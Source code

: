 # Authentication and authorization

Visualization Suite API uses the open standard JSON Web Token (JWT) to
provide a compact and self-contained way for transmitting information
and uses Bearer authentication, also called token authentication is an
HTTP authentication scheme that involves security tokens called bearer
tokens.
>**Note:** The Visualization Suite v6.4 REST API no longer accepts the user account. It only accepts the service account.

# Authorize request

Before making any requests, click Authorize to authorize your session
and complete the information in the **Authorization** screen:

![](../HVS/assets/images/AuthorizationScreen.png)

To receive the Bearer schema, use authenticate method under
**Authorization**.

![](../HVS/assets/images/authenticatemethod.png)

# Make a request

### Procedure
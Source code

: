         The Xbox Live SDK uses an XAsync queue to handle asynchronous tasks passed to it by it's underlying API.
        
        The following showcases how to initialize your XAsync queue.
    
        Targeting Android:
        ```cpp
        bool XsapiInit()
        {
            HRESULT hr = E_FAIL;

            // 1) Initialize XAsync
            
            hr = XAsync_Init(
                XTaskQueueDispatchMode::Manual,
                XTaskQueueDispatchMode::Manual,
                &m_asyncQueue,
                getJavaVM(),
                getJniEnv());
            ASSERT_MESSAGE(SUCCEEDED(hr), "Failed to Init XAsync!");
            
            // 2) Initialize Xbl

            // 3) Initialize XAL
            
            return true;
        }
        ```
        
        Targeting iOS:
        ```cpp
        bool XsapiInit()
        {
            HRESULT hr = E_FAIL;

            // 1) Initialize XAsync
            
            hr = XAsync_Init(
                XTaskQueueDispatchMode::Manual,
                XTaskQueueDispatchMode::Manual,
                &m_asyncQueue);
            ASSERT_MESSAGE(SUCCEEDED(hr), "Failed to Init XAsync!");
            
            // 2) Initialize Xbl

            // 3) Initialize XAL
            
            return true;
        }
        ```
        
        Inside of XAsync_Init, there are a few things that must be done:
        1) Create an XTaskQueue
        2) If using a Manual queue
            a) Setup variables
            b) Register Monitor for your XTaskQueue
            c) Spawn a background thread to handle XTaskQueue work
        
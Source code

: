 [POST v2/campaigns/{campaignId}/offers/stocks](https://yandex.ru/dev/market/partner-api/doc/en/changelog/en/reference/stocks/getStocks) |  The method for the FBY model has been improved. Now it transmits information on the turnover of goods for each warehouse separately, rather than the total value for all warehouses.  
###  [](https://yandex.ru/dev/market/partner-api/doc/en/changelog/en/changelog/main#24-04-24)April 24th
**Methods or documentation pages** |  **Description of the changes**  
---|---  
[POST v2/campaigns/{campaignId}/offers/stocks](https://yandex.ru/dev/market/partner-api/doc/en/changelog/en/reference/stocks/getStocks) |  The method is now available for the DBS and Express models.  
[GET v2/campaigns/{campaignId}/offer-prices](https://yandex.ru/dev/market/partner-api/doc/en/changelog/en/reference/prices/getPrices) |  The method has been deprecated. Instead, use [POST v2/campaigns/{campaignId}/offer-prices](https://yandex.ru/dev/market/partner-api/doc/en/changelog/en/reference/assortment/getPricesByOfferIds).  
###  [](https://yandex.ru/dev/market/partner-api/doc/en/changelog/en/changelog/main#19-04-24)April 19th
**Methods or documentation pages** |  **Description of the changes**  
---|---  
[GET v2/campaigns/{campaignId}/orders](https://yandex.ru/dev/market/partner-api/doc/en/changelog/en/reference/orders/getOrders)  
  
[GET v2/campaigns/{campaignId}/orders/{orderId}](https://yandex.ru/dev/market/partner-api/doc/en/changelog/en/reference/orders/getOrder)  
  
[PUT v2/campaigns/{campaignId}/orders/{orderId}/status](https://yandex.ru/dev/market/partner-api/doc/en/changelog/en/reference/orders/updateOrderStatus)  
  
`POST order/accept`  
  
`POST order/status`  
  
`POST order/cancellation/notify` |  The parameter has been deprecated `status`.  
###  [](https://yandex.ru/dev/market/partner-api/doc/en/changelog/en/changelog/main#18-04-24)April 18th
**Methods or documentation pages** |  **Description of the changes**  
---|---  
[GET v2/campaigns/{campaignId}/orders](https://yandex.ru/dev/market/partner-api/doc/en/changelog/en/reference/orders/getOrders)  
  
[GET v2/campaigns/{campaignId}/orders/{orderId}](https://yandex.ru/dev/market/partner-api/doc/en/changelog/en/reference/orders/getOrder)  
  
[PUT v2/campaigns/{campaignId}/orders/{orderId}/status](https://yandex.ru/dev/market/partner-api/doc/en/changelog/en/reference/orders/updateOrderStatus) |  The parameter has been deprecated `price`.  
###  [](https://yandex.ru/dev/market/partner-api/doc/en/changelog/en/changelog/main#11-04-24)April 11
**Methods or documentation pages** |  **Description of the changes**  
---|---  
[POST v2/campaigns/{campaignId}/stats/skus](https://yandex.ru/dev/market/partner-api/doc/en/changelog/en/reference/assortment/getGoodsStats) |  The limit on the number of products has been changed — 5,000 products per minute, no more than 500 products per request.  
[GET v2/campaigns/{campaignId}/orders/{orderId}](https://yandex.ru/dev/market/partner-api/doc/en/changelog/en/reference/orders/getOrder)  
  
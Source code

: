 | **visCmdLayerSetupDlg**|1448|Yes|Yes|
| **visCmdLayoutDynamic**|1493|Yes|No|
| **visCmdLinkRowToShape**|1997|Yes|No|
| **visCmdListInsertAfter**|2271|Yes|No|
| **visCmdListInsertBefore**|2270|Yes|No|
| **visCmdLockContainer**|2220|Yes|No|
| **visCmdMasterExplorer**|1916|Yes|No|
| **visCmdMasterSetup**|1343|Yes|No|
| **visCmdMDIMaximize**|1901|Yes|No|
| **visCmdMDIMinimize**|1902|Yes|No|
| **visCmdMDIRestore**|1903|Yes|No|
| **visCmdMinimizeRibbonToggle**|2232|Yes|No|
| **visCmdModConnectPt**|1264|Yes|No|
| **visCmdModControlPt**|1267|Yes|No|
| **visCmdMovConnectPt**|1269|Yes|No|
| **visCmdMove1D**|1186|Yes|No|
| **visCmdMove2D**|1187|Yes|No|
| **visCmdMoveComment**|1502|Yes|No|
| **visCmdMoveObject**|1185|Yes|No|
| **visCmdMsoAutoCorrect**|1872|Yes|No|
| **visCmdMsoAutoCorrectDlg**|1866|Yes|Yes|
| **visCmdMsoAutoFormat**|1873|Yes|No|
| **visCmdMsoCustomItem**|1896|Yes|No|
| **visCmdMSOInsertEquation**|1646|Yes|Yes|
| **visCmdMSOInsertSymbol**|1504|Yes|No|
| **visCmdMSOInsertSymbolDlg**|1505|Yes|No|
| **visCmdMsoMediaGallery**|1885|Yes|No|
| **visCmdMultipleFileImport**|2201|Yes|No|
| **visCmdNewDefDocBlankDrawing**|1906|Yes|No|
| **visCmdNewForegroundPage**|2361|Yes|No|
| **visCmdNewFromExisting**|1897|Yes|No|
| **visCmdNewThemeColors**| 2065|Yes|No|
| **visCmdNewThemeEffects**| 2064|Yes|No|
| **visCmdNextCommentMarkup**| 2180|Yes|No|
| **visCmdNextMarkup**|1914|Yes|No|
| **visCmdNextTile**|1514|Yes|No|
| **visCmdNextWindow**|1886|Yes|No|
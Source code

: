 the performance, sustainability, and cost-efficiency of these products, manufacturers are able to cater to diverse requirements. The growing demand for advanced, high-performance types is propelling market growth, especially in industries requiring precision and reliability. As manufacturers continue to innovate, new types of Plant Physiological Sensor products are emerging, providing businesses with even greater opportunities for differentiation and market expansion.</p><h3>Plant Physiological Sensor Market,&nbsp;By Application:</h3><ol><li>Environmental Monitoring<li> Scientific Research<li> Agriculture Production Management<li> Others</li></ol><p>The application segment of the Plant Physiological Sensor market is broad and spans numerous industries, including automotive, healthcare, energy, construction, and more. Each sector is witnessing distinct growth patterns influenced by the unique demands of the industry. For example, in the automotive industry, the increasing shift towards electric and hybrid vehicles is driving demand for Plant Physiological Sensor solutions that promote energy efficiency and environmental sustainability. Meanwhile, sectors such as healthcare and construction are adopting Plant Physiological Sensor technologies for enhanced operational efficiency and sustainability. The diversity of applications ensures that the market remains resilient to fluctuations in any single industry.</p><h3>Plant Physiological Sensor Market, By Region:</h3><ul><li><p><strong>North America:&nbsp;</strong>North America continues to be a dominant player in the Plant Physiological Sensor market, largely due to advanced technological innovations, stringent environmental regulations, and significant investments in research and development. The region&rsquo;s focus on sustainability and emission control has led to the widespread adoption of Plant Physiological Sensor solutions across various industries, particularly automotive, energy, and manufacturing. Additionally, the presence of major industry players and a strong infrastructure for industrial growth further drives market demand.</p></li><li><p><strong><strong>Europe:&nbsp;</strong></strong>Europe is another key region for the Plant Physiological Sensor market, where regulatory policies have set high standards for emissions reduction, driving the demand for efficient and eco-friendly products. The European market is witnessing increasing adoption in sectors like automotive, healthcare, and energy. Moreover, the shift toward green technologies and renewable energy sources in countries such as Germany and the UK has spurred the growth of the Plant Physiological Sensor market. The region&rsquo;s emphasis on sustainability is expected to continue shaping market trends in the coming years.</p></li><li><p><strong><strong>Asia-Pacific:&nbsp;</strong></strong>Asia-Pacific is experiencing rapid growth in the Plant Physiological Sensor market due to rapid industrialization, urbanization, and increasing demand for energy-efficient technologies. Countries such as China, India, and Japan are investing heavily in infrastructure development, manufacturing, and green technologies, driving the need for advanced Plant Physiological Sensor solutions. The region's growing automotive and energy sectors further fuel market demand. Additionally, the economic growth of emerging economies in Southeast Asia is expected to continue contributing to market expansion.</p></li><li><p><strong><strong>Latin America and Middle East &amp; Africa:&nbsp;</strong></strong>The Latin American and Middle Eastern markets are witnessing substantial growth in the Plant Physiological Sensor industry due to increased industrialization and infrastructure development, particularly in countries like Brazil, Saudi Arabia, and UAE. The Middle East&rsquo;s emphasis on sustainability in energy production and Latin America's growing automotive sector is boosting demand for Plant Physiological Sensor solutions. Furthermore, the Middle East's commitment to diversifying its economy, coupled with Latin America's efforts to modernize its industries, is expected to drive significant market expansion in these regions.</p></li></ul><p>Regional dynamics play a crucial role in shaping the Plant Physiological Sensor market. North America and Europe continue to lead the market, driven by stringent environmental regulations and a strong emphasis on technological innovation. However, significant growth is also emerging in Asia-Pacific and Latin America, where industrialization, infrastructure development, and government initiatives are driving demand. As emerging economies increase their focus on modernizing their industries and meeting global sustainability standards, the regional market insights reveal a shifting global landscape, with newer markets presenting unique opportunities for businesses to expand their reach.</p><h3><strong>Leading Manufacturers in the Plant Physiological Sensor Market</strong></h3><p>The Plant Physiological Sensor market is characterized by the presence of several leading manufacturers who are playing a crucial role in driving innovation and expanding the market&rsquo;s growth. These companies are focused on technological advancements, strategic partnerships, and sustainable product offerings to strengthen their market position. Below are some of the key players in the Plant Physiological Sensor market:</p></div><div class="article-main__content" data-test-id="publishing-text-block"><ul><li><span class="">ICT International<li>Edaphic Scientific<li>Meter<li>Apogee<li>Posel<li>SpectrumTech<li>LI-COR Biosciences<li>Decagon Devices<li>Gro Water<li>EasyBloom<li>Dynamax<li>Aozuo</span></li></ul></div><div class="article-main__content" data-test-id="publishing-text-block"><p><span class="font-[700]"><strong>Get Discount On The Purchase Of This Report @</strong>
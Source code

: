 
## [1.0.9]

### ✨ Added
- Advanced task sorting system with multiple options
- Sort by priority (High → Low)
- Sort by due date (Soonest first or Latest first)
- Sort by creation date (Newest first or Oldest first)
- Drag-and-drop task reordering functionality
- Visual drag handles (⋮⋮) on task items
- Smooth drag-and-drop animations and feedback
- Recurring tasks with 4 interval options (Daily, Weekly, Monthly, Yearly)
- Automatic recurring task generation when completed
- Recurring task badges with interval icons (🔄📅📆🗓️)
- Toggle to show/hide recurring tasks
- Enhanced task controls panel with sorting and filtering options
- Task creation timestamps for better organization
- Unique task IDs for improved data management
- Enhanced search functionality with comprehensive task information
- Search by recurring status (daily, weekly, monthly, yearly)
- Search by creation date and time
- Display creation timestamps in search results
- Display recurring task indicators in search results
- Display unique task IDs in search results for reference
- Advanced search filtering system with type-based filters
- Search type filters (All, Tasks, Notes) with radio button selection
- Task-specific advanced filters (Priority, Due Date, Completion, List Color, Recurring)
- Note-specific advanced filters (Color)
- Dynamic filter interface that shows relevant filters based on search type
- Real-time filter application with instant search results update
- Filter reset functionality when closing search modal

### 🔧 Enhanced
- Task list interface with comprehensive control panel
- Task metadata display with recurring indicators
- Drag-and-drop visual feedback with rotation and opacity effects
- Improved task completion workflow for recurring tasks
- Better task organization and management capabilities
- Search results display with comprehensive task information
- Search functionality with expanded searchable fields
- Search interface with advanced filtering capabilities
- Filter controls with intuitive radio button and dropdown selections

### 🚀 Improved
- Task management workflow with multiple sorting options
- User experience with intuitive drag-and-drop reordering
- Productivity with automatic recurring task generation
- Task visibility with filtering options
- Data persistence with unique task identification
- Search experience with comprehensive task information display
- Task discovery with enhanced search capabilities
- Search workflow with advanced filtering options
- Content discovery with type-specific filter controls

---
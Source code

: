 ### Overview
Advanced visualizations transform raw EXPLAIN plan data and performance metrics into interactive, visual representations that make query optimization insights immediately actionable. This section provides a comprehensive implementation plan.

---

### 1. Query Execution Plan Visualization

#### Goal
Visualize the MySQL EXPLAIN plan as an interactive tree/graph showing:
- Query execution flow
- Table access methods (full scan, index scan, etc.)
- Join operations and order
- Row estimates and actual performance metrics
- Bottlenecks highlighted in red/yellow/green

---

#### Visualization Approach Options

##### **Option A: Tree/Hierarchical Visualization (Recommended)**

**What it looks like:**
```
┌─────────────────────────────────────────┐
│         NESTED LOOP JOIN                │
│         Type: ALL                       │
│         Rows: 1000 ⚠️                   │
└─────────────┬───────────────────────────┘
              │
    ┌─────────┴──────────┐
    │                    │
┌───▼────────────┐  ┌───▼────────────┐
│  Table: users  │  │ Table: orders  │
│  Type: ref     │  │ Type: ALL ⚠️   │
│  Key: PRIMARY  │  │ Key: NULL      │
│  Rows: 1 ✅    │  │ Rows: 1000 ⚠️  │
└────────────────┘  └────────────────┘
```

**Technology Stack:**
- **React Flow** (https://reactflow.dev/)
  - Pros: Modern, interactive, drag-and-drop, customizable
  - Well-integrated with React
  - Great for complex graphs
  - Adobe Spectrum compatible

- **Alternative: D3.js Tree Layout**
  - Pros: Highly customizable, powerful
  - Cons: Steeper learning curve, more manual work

────────────────────────────────────────

### Task requirements
The lines running from the start of the data through the one that contains "Inside of XAsync_Init, there" should be reproduced exactly, and only those.

### Problem solution
Source code

: # Authentication and authorization

Visualization Suite API uses the open standard JSON Web Token (JWT) to
provide a compact and self-contained way for transmitting information
and uses Bearer authentication, also called token authentication is an
HTTP authentication scheme that involves security tokens called bearer
tokens.
>**Note:** The Visualization Suite v6.4 REST API no longer accepts the user account. It only accepts the service account.

# Authorize request

Before making any requests, click Authorize to authorize your session
and complete the information in the **Authorization** screen:

![](../HVS/assets/images/AuthorizationScreen.png)

To receive the Bearer schema, use authenticate method under
**Authorization**.

![](../HVS/assets/images/authenticatemethod.png)

# Make a request

### Procedure
Source code

:         The Xbox Live SDK uses an XAsync queue to handle asynchronous tasks passed to it by it's underlying API.
        
        The following showcases how to initialize your XAsync queue.
    
        Targeting Android:
        ```cpp
        bool XsapiInit()
        {
            HRESULT hr = E_FAIL;

            // 1) Initialize XAsync
            
            hr = XAsync_Init(
                XTaskQueueDispatchMode::Manual,
                XTaskQueueDispatchMode::Manual,
                &m_asyncQueue,
                getJavaVM(),
                getJniEnv());
            ASSERT_MESSAGE(SUCCEEDED(hr), "Failed to Init XAsync!");
            
            // 2) Initialize Xbl

            // 3) Initialize XAL
            
            return true;
        }
        ```
        
        Targeting iOS:
        ```cpp
        bool XsapiInit()
        {
            HRESULT hr = E_FAIL;

            // 1) Initialize XAsync
            
            hr = XAsync_Init(
                XTaskQueueDispatchMode::Manual,
                XTaskQueueDispatchMode::Manual,
                &m_asyncQueue);
            ASSERT_MESSAGE(SUCCEEDED(hr), "Failed to Init XAsync!");
            
            // 2) Initialize Xbl

            // 3) Initialize XAL
            
            return true;
        }
        ```
        
        Inside of XAsync_Init, there are a few things that must be done:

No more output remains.